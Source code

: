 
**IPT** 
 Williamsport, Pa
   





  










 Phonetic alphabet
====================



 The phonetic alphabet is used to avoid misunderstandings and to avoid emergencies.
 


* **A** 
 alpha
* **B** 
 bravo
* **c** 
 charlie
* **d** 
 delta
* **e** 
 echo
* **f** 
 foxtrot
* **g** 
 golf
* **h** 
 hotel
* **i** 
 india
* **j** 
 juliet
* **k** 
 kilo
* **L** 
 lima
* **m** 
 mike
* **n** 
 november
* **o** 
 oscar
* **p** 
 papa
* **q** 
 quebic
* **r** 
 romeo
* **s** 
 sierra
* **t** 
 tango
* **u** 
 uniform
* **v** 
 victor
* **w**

========================================================================

## What you should do
When the word "alphabet" occurs in a line above, list that line.

## Written response
 Phonetic alphabet
 The phonetic alphabet is used to avoid misunderstandings and to avoid emergencies.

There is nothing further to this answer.